Auch hormonelle Faktoren beeinflussen die Atemwege: Estrogene können die Bronchien empfindlicher machen und so die Anfälligkeit für Asthma und Allergien erhöhen, während Testosteron tendenziell einen schützenden Effekt hat. Gleichzeitig reagieren Frauen empfindlicher auf Umweltnoxen. Experimentelle Studien zeigen, dass sich bei ihnen mehr Feinstaubpartikel (< 2,5 µm) in den Atemwegen ablagern. »Rauchen ist, egal in welchem Alter, besonders für Frauen schädlich«, betonte der Referent. Sie erkranken im Durchschnitt früher an COPD – selbst, wenn sie weniger Zigaretten konsumieren als Männer. Außerdem falle ihnen der Rauchverzicht tendenziell schwerer.

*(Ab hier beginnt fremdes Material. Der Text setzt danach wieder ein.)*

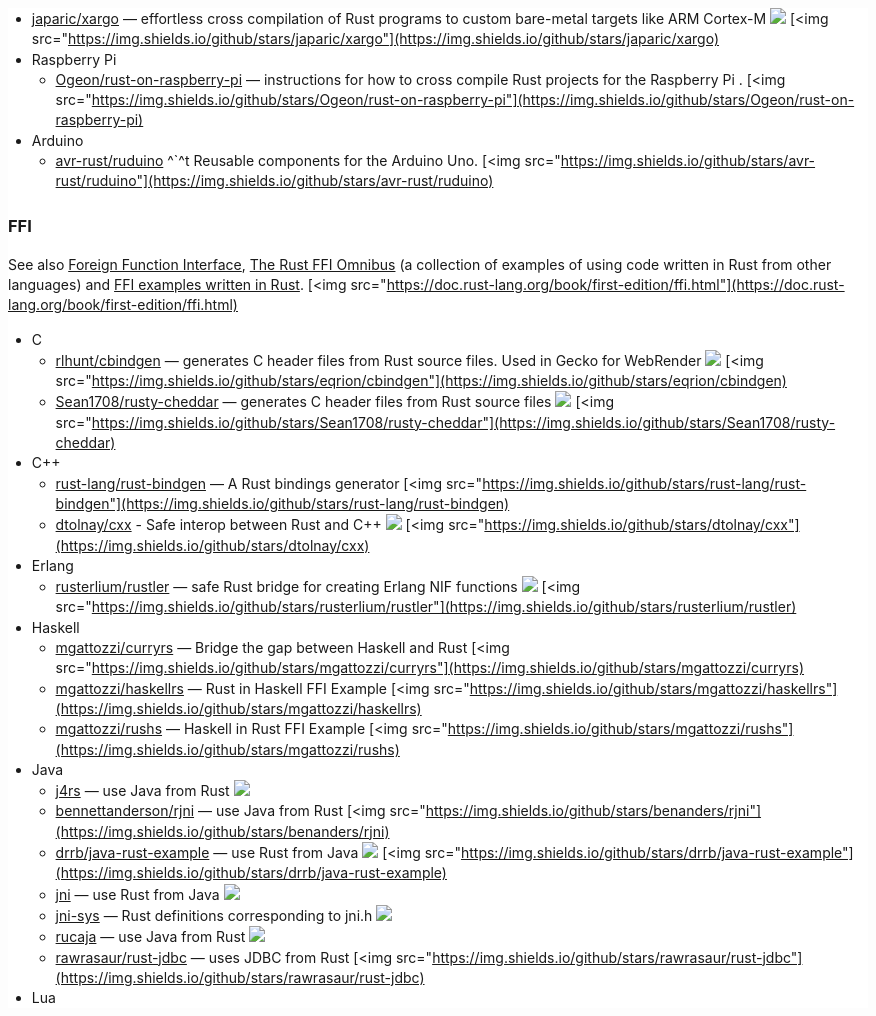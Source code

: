   * [japaric/xargo](https://github.com/japaric/xargo) — effortless cross compilation of Rust programs to custom bare-metal targets like ARM Cortex-M [<img src="https://api.travis-ci.org/japaric/xargo.svg?branch=master">](https://travis-ci.org/japaric/xargo) [<img src="https://img.shields.io/github/stars/japaric/xargo"](https://img.shields.io/github/stars/japaric/xargo)
* Raspberry Pi
  * [Ogeon/rust-on-raspberry-pi](https://github.com/Ogeon/rust-on-raspberry-pi) — instructions for how to cross compile Rust projects for the Raspberry Pi . [<img src="https://img.shields.io/github/stars/Ogeon/rust-on-raspberry-pi"](https://img.shields.io/github/stars/Ogeon/rust-on-raspberry-pi)
* Arduino
  * [avr-rust/ruduino](https://github.com/avr-rust/ruduino) ^`^t Reusable components for the Arduino Uno. [<img src="https://img.shields.io/github/stars/avr-rust/ruduino"](https://img.shields.io/github/stars/avr-rust/ruduino)

### FFI

See also [Foreign Function Interface](https://doc.rust-lang.org/book/first-edition/ffi.html),  [The Rust FFI Omnibus](http://jakegoulding.com/rust-ffi-omnibus/) (a collection of examples of using code written in Rust from other languages) and [FFI examples written in Rust](https://github.com/alexcrichton/rust-ffi-examples). [<img src="https://doc.rust-lang.org/book/first-edition/ffi.html"](https://doc.rust-lang.org/book/first-edition/ffi.html)

* C
  * [rlhunt/cbindgen](https://github.com/eqrion/cbindgen) — generates C header files from Rust source files. Used in Gecko for WebRender [<img src="https://api.travis-ci.org/eqrion/cbindgen.svg?branch=master">](https://travis-ci.org/eqrion/cbindgen) [<img src="https://img.shields.io/github/stars/eqrion/cbindgen"](https://img.shields.io/github/stars/eqrion/cbindgen)
  * [Sean1708/rusty-cheddar](https://github.com/Sean1708/rusty-cheddar) — generates C header files from Rust source files [<img src="https://api.travis-ci.org/Sean1708/rusty-cheddar.svg?branch=master">](https://travis-ci.org/Sean1708/rusty-cheddar) [<img src="https://img.shields.io/github/stars/Sean1708/rusty-cheddar"](https://img.shields.io/github/stars/Sean1708/rusty-cheddar)
* C++
  * [rust-lang/rust-bindgen](https://github.com/rust-lang/rust-bindgen) — A Rust bindings generator [<img src="https://img.shields.io/github/stars/rust-lang/rust-bindgen"](https://img.shields.io/github/stars/rust-lang/rust-bindgen)
  * [dtolnay/cxx](https://github.com/dtolnay/cxx) - Safe interop between Rust and C++ [<img src="https://api.travis-ci.com/dtolnay/cxx.svg?branch=master">](https://travis-ci.com/dtolnay/cxx) [<img src="https://img.shields.io/github/stars/dtolnay/cxx"](https://img.shields.io/github/stars/dtolnay/cxx)
* Erlang
  * [rusterlium/rustler](https://github.com/rusterlium/rustler) — safe Rust bridge for creating Erlang NIF functions [<img src="https://api.travis-ci.org/rusterlium/rustler.svg?branch=master">](https://travis-ci.org/rusterlium/rustler) [<img src="https://img.shields.io/github/stars/rusterlium/rustler"](https://img.shields.io/github/stars/rusterlium/rustler)
* Haskell
  * [mgattozzi/curryrs](https://github.com/mgattozzi/curryrs) — Bridge the gap between Haskell and Rust [<img src="https://img.shields.io/github/stars/mgattozzi/curryrs"](https://img.shields.io/github/stars/mgattozzi/curryrs)
  * [mgattozzi/haskellrs](https://github.com/mgattozzi/haskellrs) — Rust in Haskell FFI Example [<img src="https://img.shields.io/github/stars/mgattozzi/haskellrs"](https://img.shields.io/github/stars/mgattozzi/haskellrs)
  * [mgattozzi/rushs](https://github.com/mgattozzi/rushs) — Haskell in Rust FFI Example [<img src="https://img.shields.io/github/stars/mgattozzi/rushs"](https://img.shields.io/github/stars/mgattozzi/rushs)
* Java
  * [j4rs](https://crates.io/crates/j4rs) — use Java from Rust [<img src="https://api.travis-ci.org/astonbitecode/j4rs.svg?branch=master">](https://travis-ci.org/astonbitecode/j4rs)
  * [bennettanderson/rjni](https://github.com/benanders/rjni) — use Java from Rust [<img src="https://img.shields.io/github/stars/benanders/rjni"](https://img.shields.io/github/stars/benanders/rjni)
  * [drrb/java-rust-example](https://github.com/drrb/java-rust-example) — use Rust from Java [<img src="https://api.travis-ci.org/drrb/java-rust-example.svg?branch=master">](https://travis-ci.org/drrb/java-rust-example) [<img src="https://img.shields.io/github/stars/drrb/java-rust-example"](https://img.shields.io/github/stars/drrb/java-rust-example)
  * [jni](https://crates.io/crates/jni) — use Rust from Java [<img src="https://api.travis-ci.org/jni-rs/jni-rs.svg?branch=master">](https://travis-ci.org/jni-rs/jni-rs)
  * [jni-sys](https://crates.io/crates/jni-sys) — Rust definitions corresponding to jni.h [<img src="https://api.travis-ci.org/sfackler/rust-jni-sys.svg?branch=master">](https://travis-ci.org/sfackler/rust-jni-sys)
  * [rucaja](https://crates.io/crates/rucaja) — use Java from Rust [<img src="https://api.travis-ci.org/kud1ing/rucaja.svg?branch=master">](https://travis-ci.org/kud1ing/rucaja)
  * [rawrasaur/rust-jdbc](https://github.com/rawrasaur/rust-jdbc) — uses JDBC from Rust [<img src="https://img.shields.io/github/stars/rawrasaur/rust-jdbc"](https://img.shields.io/github/stars/rawrasaur/rust-jdbc)
* Lua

Trotz ihrer höheren Vulnerabilität zeigen Frauen bei COPD oft ein besseres Fünf-Jahres-Überleben und profitieren stärker von inhalativen Therapien. Bei Pulverinhalatoren sei jedoch unbedingt zu prüfen, ob ihr Atemzugvolumen für diese Darreichungsform ausreicht.
Die Überlebensraten bei Lungenkrebs sind bei Frauen ebenfalls günstiger, unter anderem deshalb, weil sie bei Symptomen wie Husten oder Heiserkeit früher ärztliche Hilfe suchen und der Krebs daher häufiger in einem früheren Stadium diagnostiziert werde. Gleichzeitig sprechen Frauen tendenziell besser auf Therapien an – »ein Vorteil, den sie sich allerdings mit mehr Nebenwirkungen erkaufen«, wie Keiner anmerkte.
Sein Fazit: Sex und Gender wirken in vielen Bereichen als »stille Krankheitsmodifikatoren«. Wer sie berücksichtigt, verbessere die Versorgung.